* Data provided
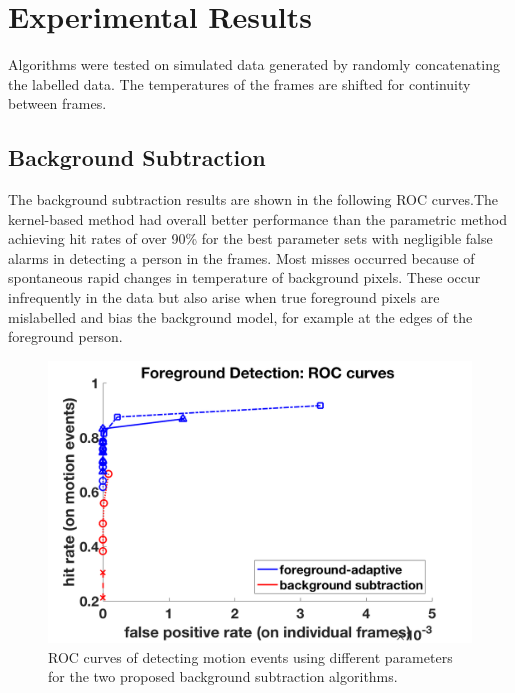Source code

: \documentclass[12pt,oneside]{article} %
\begin{document}
\section{Experimental Results}  %
Algorithms were tested on simulated data generated by randomly concatenating the labelled data.
The temperatures of the frames are shifted for continuity between frames. 

\subsection{Background Subtraction}  %
The background subtraction results are shown in the following ROC curves.The kernel-based method
had overall better performance than the parametric method achieving hit rates of over 90\% for the best
parameter sets with negligible false alarms in detecting a person in the frames. Most misses occurred
because of spontaneous rapid changes in temperature of background pixels. These occur infrequently
in the data but also arise when true foreground pixels are mislabelled and bias the background model, for 
example at the edges of the foreground person.

\begin{figure}[htb]
\centering
\includegraphics[scale=0.52]{images/roc.png}
\caption{ROC curves of detecting motion events using different parameters for the two proposed
background subtraction algorithms.}
\label{roc}
\end{figure}
\end{document}
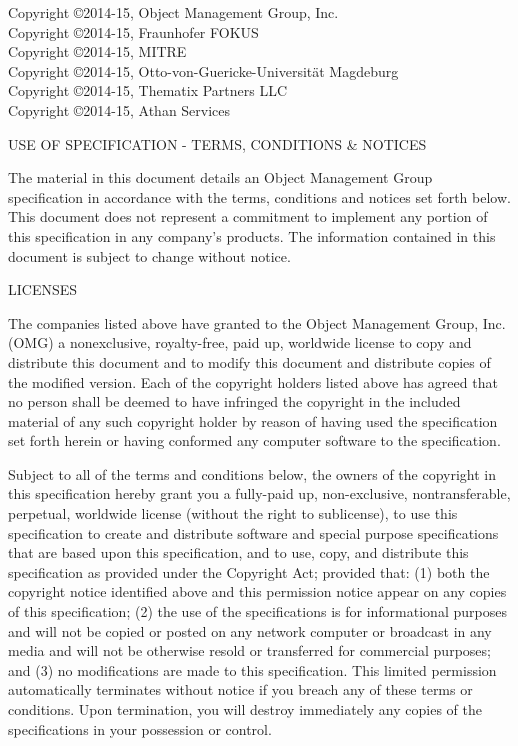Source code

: \documentclass[10pt, a4paper]{isov2}
\newcommand{\OMGparagraph}[1]{
\vspace{23pt}
{\centerline {#1}}
\vspace{3pt}
}
\begin{document}
\thispagestyle{empty}
\clearpage

  

\noindent Copyright \copyright 2014-15, Object Management Group, Inc.\\
Copyright \copyright 2014-15, Fraunhofer FOKUS\\
Copyright \copyright 2014-15, MITRE\\
Copyright \copyright 2014-15, Otto-von-Guericke-Universit{\"a}t Magdeburg  \\
Copyright \copyright 2014-15, Thematix Partners LLC \\
Copyright \copyright 2014-15, Athan Services \\



\OMGparagraph{USE OF SPECIFICATION - TERMS, CONDITIONS \& NOTICES}
The material in this document details an Object Management Group specification in accordance with
 the terms, conditions and notices set forth below. This document does not represent a commitment
  to implement any portion of this specification in any company's products. The information
   contained in this document is subject to change without notice.


\OMGparagraph{LICENSES}
The companies listed above have granted to the Object Management Group, Inc. (OMG) a nonexclusive,
 royalty-free, paid up, worldwide license to copy and distribute this document and to modify this 
  document and distribute copies of the modified version. Each of the copyright holders listed 
   above has agreed that no person shall be deemed to have infringed the copyright in the included 
    material of any such copyright holder by reason of having used the specification set forth 
	 herein or having conformed any computer software to the specification.

Subject to all of the terms and conditions below, the owners of the copyright in this specification 
hereby grant you a fully-paid up, non-exclusive, nontransferable, perpetual, worldwide license 
 (without the right to sublicense), to use this specification to create and distribute software and 
  special purpose specifications that are based upon this specification, and to use, copy, and 
distribute this specification as provided under the Copyright Act; provided that: (1) both the 
 copyright notice identified above and this permission notice appear on any copies of this 
  specification; (2) the use of the specifications is for informational purposes and will not be 
copied or posted on any network computer or broadcast in any media and will not be otherwise resold 
 or transferred for commercial purposes; and (3) no modifications are made to this specification. 
This limited permission automatically terminates without notice if you breach any of these terms or 
 conditions. Upon termination, you will destroy immediately any copies of the specifications in 
  your possession or control.
\end{document}
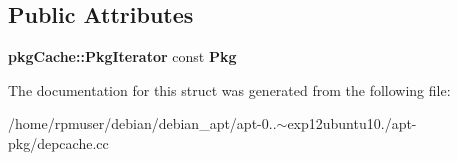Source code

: \subsection*{\-Public \-Attributes}
\begin{DoxyCompactItemize}
\item 
{\bf pkg\-Cache\-::\-Pkg\-Iterator} const {\bfseries \-Pkg}\label{structCompareProviders_ab7ab4f9c732915ff2f790b32697427bc}

\end{DoxyCompactItemize}


\-The documentation for this struct was generated from the following file\-:\begin{DoxyCompactItemize}
\item 
/home/rpmuser/debian/debian\-\_\-apt/apt-\/0..$\sim$exp12ubuntu10./apt-\/pkg/depcache.\-cc\end{DoxyCompactItemize}
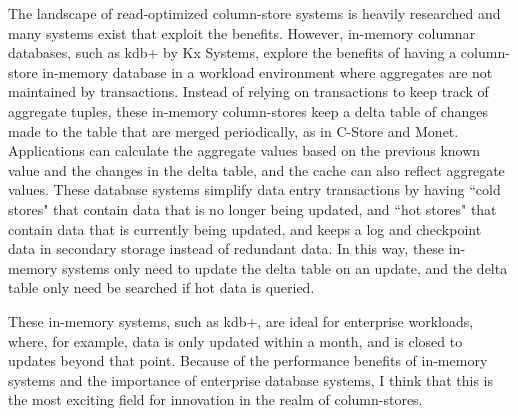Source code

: The landscape of read-optimized column-store systems is heavily researched and many systems exist that exploit the benefits. However, in-memory columnar databases, such as kdb+ by Kx Systems, explore the benefits of having a column-store in-memory database in a workload environment where aggregates are not maintained by transactions\cite{kxsystems}. Instead of relying on transactions to keep track of aggregate tuples, these in-memory column-stores keep a delta table of changes made to the table that are merged periodically, as in C-Store and Monet. Applications can calculate the aggregate values based on the previous known value and the changes in the delta table, and the cache can also reflect aggregate values\cite{inmemory}. These database systems simplify data entry transactions by having ``cold stores" that contain data that is no longer being updated, and ``hot stores" that contain data that is currently being updated, and keeps a log and checkpoint data in secondary storage instead of redundant data\cite{inmemory}. In this way, these in-memory systems only need to update the delta table on an update, and the delta table only need be searched if hot data is queried.


These in-memory systems, such as kdb+, are ideal for enterprise workloads, where, for example, data is only updated within a month, and is closed to updates beyond that point. Because of the performance benefits of in-memory systems and the importance of enterprise database systems, I think that this is the most exciting field for innovation in the realm of column-stores.
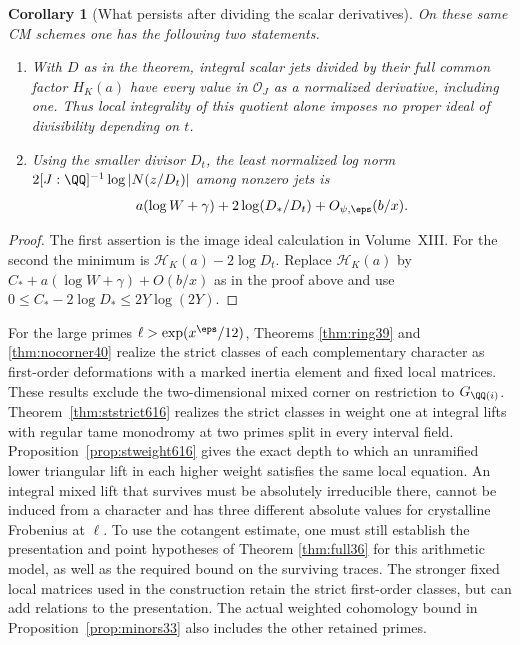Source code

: \documentclass[a4paper,11pt]{article}
\newtheorem{corollary}[proposition]{Corollary}
\theoremstyle{definition}
\theoremstyle{remark}
\newcommand{\lead}[1]{\par\smallskip\noindent{\bfseries\color{ink}#1.}\enspace}
\numberwithin{equation}{section}
\begin{document}
\begin{corollary}[What persists after dividing the scalar derivatives]\label{cor:divide42}
On these same CM schemes one has the following two statements.
\begin{enumerate}\setlength{\itemsep}{1pt}
\item With \(D\) as in the theorem, integral scalar jets divided by their full common factor \(H_K(a)\) have every value in \(\mathcal O_J\) as a normalized derivative, including one. Thus local integrality of this quotient alone imposes no proper ideal of divisibility depending on \(t\).
\item Using the smaller divisor \(D_t\), the least normalized log norm \(2[J:\QQ]^{-1}\log|N(z/D_t)|\) among nonzero jets is
\[
       a(\log W+\gamma)+2\log(D_*/D_t)+O_{\psi,\eps}(b/x).
\]
\end{enumerate}
\end{corollary}
\begin{proof}
The first assertion is the image ideal calculation in Volume~XIII. For the second the minimum is \(\mathcal H_K(a)-2\log D_t\). Replace \(\mathcal H_K(a)\) by \(C_*+a(\log W+\gamma)+O(b/x)\) as in the proof above and use \(0\le C_*-2\log D_*\le2Y\log(2Y)\).
\end{proof}

\lead{The remaining arithmetic inequalities}
For the large primes \(\ell>\exp(x^\eps/12)\), Theorems \ref{thm:ring39} and \ref{thm:nocorner40} realize the strict classes of each complementary character as first-order deformations with a marked inertia element and fixed local matrices. These results exclude the two-dimensional mixed corner on restriction to \(G_{\QQ(i)}\). Theorem~\ref{thm:ststrict616} realizes the strict classes in weight one at integral lifts with regular tame monodromy at two primes split in every interval field. Proposition~\ref{prop:stweight616} gives the exact depth to which an unramified lower triangular lift in each higher weight satisfies the same local equation. An integral mixed lift that survives must be absolutely irreducible there, cannot be induced from a character and has three different absolute values for crystalline Frobenius at \(\ell\). To use the cotangent estimate, one must still establish the presentation and point hypotheses of Theorem \ref{thm:full36} for this arithmetic model, as well as the required bound on the surviving traces. The stronger fixed local matrices used in the construction retain the strict first-order classes, but can add relations to the presentation. The actual weighted cohomology bound in Proposition~\ref{prop:minors33} also includes the other retained primes.
\end{document}
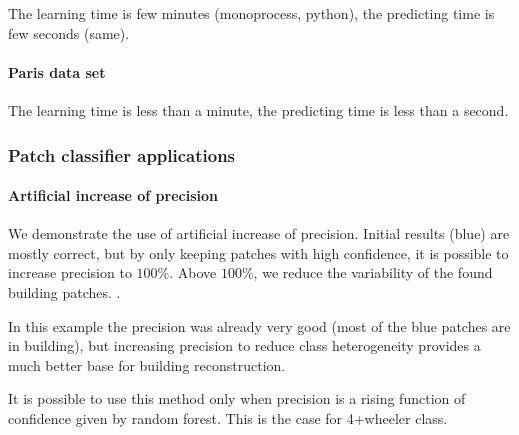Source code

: 				The learning time is few minutes (monoprocess, python), the predicting time is few seconds (same).
				
				
			\paragraph{Paris data set}
			
		 
				The learning time is less than a minute, the predicting time is less than a second. 
			
		\subsubsection{Patch classifier applications} 
			
			\paragraph{Artificial increase of precision}
				We demonstrate the use of artificial increase of precision. Initial results (blue) are mostly correct, but by only keeping patches with high confidence, it is possible to increase precision to $100$\%. Above $100$\%, we reduce the variability of the found building patches. 
				.
				
				In this example the precision was already very good (most of the blue patches are in building), but increasing precision to reduce class heterogeneity provides a much better base for building reconstruction.
				
				It is possible to use this method only when precision is  a rising function of confidence given by random forest.
				This is the case for 4+wheeler class.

* Activity
Please output every record above exactly as written, leaving out the pictures.

* Result of the task
Source code

: \documentclass[12pt,oneside]{article} %
\begin{document}
\section{Experimental Results}  %
Algorithms were tested on simulated data generated by randomly concatenating the labelled data.
The temperatures of the frames are shifted for continuity between frames. 

\subsection{Background Subtraction}  %
The background subtraction results are shown in the following ROC curves.The kernel-based method
had overall better performance than the parametric method achieving hit rates of over 90\% for the best
parameter sets with negligible false alarms in detecting a person in the frames. Most misses occurred
because of spontaneous rapid changes in temperature of background pixels. These occur infrequently
in the data but also arise when true foreground pixels are mislabelled and bias the background model, for 
example at the edges of the foreground person.

\begin{figure}[htb]
\centering
\includegraphics[scale=0.52]{images/roc.png}
\caption{ROC curves of detecting motion events using different parameters for the two proposed
background subtraction algorithms.}
\label{roc}
\end{figure}
\end{document}
Source code

: \documentclass[10pt, a4paper]{isov2}
\newcommand{\OMGparagraph}[1]{
\vspace{23pt}
{\centerline {#1}}
\vspace{3pt}
}
\begin{document}
\thispagestyle{empty}
\clearpage

  

\noindent Copyright \copyright 2014-15, Object Management Group, Inc.\\
Copyright \copyright 2014-15, Fraunhofer FOKUS\\
Copyright \copyright 2014-15, MITRE\\
Copyright \copyright 2014-15, Otto-von-Guericke-Universit{\"a}t Magdeburg  \\
Copyright \copyright 2014-15, Thematix Partners LLC \\
Copyright \copyright 2014-15, Athan Services \\



\OMGparagraph{USE OF SPECIFICATION - TERMS, CONDITIONS \& NOTICES}
The material in this document details an Object Management Group specification in accordance with
 the terms, conditions and notices set forth below. This document does not represent a commitment
  to implement any portion of this specification in any company's products. The information
   contained in this document is subject to change without notice.


\OMGparagraph{LICENSES}
The companies listed above have granted to the Object Management Group, Inc. (OMG) a nonexclusive,
 royalty-free, paid up, worldwide license to copy and distribute this document and to modify this 
  document and distribute copies of the modified version. Each of the copyright holders listed 
   above has agreed that no person shall be deemed to have infringed the copyright in the included 
    material of any such copyright holder by reason of having used the specification set forth 
	 herein or having conformed any computer software to the specification.

Subject to all of the terms and conditions below, the owners of the copyright in this specification 
hereby grant you a fully-paid up, non-exclusive, nontransferable, perpetual, worldwide license 
 (without the right to sublicense), to use this specification to create and distribute software and 
  special purpose specifications that are based upon this specification, and to use, copy, and 
distribute this specification as provided under the Copyright Act; provided that: (1) both the 
 copyright notice identified above and this permission notice appear on any copies of this 
  specification; (2) the use of the specifications is for informational purposes and will not be 
copied or posted on any network computer or broadcast in any media and will not be otherwise resold 
 or transferred for commercial purposes; and (3) no modifications are made to this specification. 
This limited permission automatically terminates without notice if you breach any of these terms or 
 conditions. Upon termination, you will destroy immediately any copies of the specifications in 
  your possession or control.
\end{document}
Source code

: \subsection*{\-Public \-Attributes}
\begin{DoxyCompactItemize}
\item 
{\bf pkg\-Cache\-::\-Pkg\-Iterator} const {\bfseries \-Pkg}\label{structCompareProviders_ab7ab4f9c732915ff2f790b32697427bc}

\end{DoxyCompactItemize}


\-The documentation for this struct was generated from the following file\-:\begin{DoxyCompactItemize}
\item 
/home/rpmuser/debian/debian\-\_\-apt/apt-\/0..$\sim$exp12ubuntu10./apt-\/pkg/depcache.\-cc\end{DoxyCompactItemize}
Source code

: The landscape of read-optimized column-store systems is heavily researched and many systems exist that exploit the benefits. However, in-memory columnar databases, such as kdb+ by Kx Systems, explore the benefits of having a column-store in-memory database in a workload environment where aggregates are not maintained by transactions\cite{kxsystems}. Instead of relying on transactions to keep track of aggregate tuples, these in-memory column-stores keep a delta table of changes made to the table that are merged periodically, as in C-Store and Monet. Applications can calculate the aggregate values based on the previous known value and the changes in the delta table, and the cache can also reflect aggregate values\cite{inmemory}. These database systems simplify data entry transactions by having ``cold stores" that contain data that is no longer being updated, and ``hot stores" that contain data that is currently being updated, and keeps a log and checkpoint data in secondary storage instead of redundant data\cite{inmemory}. In this way, these in-memory systems only need to update the delta table on an update, and the delta table only need be searched if hot data is queried.


These in-memory systems, such as kdb+, are ideal for enterprise workloads, where, for example, data is only updated within a month, and is closed to updates beyond that point. Because of the performance benefits of in-memory systems and the importance of enterprise database systems, I think that this is the most exciting field for innovation in the realm of column-stores.
Source code

: \documentclass[a4paper,11pt]{article}
\newtheorem{corollary}[proposition]{Corollary}
\theoremstyle{definition}
\theoremstyle{remark}
\newcommand{\lead}[1]{\par\smallskip\noindent{\bfseries\color{ink}#1.}\enspace}
\numberwithin{equation}{section}
\begin{document}
\begin{corollary}[What persists after dividing the scalar derivatives]\label{cor:divide42}
On these same CM schemes one has the following two statements.
\begin{enumerate}\setlength{\itemsep}{1pt}
\item With \(D\) as in the theorem, integral scalar jets divided by their full common factor \(H_K(a)\) have every value in \(\mathcal O_J\) as a normalized derivative, including one. Thus local integrality of this quotient alone imposes no proper ideal of divisibility depending on \(t\).
\item Using the smaller divisor \(D_t\), the least normalized log norm \(2[J:\QQ]^{-1}\log|N(z/D_t)|\) among nonzero jets is
\[
       a(\log W+\gamma)+2\log(D_*/D_t)+O_{\psi,\eps}(b/x).
\]
\end{enumerate}
\end{corollary}
\begin{proof}
The first assertion is the image ideal calculation in Volume~XIII. For the second the minimum is \(\mathcal H_K(a)-2\log D_t\). Replace \(\mathcal H_K(a)\) by \(C_*+a(\log W+\gamma)+O(b/x)\) as in the proof above and use \(0\le C_*-2\log D_*\le2Y\log(2Y)\).
\end{proof}

\lead{The remaining arithmetic inequalities}
For the large primes \(\ell>\exp(x^\eps/12)\), Theorems \ref{thm:ring39} and \ref{thm:nocorner40} realize the strict classes of each complementary character as first-order deformations with a marked inertia element and fixed local matrices. These results exclude the two-dimensional mixed corner on restriction to \(G_{\QQ(i)}\). Theorem~\ref{thm:ststrict616} realizes the strict classes in weight one at integral lifts with regular tame monodromy at two primes split in every interval field. Proposition~\ref{prop:stweight616} gives the exact depth to which an unramified lower triangular lift in each higher weight satisfies the same local equation. An integral mixed lift that survives must be absolutely irreducible there, cannot be induced from a character and has three different absolute values for crystalline Frobenius at \(\ell\). To use the cotangent estimate, one must still establish the presentation and point hypotheses of Theorem \ref{thm:full36} for this arithmetic model, as well as the required bound on the surviving traces. The stronger fixed local matrices used in the construction retain the strict first-order classes, but can add relations to the presentation. The actual weighted cohomology bound in Proposition~\ref{prop:minors33} also includes the other retained primes.
\end{document}
Source code

: 				The learning time is few minutes (monoprocess, python), the predicting time is few seconds (same).
				
				
			\paragraph{Paris data set}
			
		 
				The learning time is less than a minute, the predicting time is less than a second. 
			
		\subsubsection{Patch classifier applications} 
			
			\paragraph{Artificial increase of precision}
				We demonstrate the use of artificial increase of precision. Initial results (blue) are mostly correct, but by only keeping patches with high confidence, it is possible to increase precision to $100$\%. Above $100$\%, we reduce the variability of the found building patches. 
				.
				
				In this example the precision was already very good (most of the blue patches are in building), but increasing precision to reduce class heterogeneity provides a much better base for building reconstruction.
				
				It is possible to use this method only when precision is  a rising function of confidence given by random forest.
				This is the case for 4+wheeler class.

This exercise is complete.